DATASET Start Marker

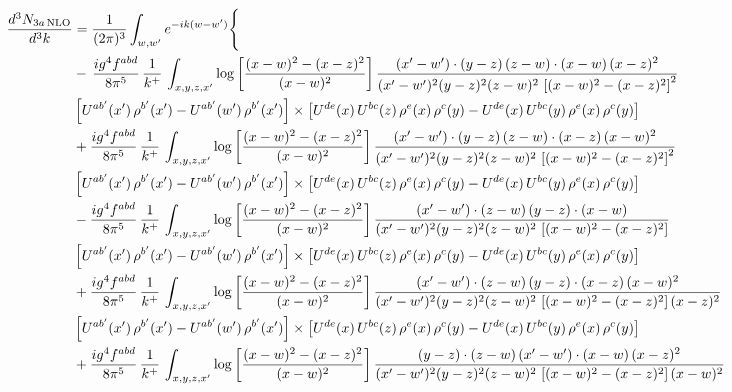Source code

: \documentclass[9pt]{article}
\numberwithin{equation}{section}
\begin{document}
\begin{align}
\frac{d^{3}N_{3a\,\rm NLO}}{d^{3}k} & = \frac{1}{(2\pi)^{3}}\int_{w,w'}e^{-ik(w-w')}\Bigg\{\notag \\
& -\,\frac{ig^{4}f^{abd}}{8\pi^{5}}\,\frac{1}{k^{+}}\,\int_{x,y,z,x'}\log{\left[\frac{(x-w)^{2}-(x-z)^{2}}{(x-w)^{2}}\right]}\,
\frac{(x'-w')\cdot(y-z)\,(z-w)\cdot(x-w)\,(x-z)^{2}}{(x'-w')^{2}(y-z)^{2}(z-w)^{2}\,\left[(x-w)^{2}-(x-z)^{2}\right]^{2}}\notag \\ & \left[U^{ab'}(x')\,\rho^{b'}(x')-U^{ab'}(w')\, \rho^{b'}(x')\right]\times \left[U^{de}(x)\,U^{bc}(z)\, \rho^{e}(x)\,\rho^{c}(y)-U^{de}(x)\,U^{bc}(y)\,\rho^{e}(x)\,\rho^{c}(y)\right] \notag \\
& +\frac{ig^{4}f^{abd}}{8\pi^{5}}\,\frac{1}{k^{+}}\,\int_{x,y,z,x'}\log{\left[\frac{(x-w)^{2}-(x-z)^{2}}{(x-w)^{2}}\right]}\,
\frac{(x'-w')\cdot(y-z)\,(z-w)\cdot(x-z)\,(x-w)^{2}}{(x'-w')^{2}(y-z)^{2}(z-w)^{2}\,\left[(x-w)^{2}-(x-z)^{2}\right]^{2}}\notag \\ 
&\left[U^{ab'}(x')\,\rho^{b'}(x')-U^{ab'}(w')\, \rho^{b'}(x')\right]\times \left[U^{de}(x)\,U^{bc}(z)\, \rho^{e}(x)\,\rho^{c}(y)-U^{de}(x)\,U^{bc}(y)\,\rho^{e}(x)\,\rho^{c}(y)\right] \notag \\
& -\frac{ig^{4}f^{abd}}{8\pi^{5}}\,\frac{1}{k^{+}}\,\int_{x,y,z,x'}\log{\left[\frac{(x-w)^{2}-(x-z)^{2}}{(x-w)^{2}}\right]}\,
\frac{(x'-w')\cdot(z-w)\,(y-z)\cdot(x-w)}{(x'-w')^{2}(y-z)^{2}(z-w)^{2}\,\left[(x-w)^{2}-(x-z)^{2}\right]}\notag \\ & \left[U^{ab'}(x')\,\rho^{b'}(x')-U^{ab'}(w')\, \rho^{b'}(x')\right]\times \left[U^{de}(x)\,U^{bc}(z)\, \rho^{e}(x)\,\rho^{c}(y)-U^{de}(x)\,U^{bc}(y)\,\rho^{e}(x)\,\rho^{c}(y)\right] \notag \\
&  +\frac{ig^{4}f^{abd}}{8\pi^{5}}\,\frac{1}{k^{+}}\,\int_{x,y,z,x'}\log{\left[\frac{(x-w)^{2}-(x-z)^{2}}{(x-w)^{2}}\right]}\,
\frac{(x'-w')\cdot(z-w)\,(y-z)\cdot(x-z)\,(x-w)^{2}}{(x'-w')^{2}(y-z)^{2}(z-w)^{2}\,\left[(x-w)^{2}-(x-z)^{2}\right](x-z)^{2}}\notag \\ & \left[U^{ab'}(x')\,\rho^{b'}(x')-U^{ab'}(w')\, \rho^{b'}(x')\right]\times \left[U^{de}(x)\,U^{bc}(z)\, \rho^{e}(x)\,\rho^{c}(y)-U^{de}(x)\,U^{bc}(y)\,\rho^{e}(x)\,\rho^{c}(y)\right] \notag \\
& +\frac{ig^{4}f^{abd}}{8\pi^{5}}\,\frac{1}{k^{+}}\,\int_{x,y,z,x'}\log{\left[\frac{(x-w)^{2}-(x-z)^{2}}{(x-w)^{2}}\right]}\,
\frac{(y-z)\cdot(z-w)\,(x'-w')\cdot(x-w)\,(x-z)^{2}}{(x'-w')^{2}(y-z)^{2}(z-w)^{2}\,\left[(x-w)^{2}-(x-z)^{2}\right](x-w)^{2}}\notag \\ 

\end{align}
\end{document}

DATASET End Marker

- **WORK TO BE COMPLETED**: For each line of the data that has the word "times", report that line.

- **ANSWER SPACE**:
\frac{(x'-w')\cdot(y-z)\,(z-w)\cdot(x-w)\,(x-z)^{2}}{(x'-w')^{2}(y-z)^{2}(z-w)^{2}\,\left[(x-w)^{2}-(x-z)^{2}\right]^{2}}\notag \\ & \left[U^{ab'}(x')\,\rho^{b'}(x')-U^{ab'}(w')\, \rho^{b'}(x')\right]\times \left[U^{de}(x)\,U^{bc}(z)\, \rho^{e}(x)\,\rho^{c}(y)-U^{de}(x)\,U^{bc}(y)\,\rho^{e}(x)\,\rho^{c}(y)\right] \notag \\
&\left[U^{ab'}(x')\,\rho^{b'}(x')-U^{ab'}(w')\, \rho^{b'}(x')\right]\times \left[U^{de}(x)\,U^{bc}(z)\, \rho^{e}(x)\,\rho^{c}(y)-U^{de}(x)\,U^{bc}(y)\,\rho^{e}(x)\,\rho^{c}(y)\right] \notag \\
\frac{(x'-w')\cdot(z-w)\,(y-z)\cdot(x-w)}{(x'-w')^{2}(y-z)^{2}(z-w)^{2}\,\left[(x-w)^{2}-(x-z)^{2}\right]}\notag \\ & \left[U^{ab'}(x')\,\rho^{b'}(x')-U^{ab'}(w')\, \rho^{b'}(x')\right]\times \left[U^{de}(x)\,U^{bc}(z)\, \rho^{e}(x)\,\rho^{c}(y)-U^{de}(x)\,U^{bc}(y)\,\rho^{e}(x)\,\rho^{c}(y)\right] \notag \\
\frac{(x'-w')\cdot(z-w)\,(y-z)\cdot(x-z)\,(x-w)^{2}}{(x'-w')^{2}(y-z)^{2}(z-w)^{2}\,\left[(x-w)^{2}-(x-z)^{2}\right](x-z)^{2}}\notag \\ & \left[U^{ab'}(x')\,\rho^{b'}(x')-U^{ab'}(w')\, \rho^{b'}(x')\right]\times \left[U^{de}(x)\,U^{bc}(z)\, \rho^{e}(x)\,\rho^{c}(y)-U^{de}(x)\,U^{bc}(y)\,\rho^{e}(x)\,\rho^{c}(y)\right] \notag \\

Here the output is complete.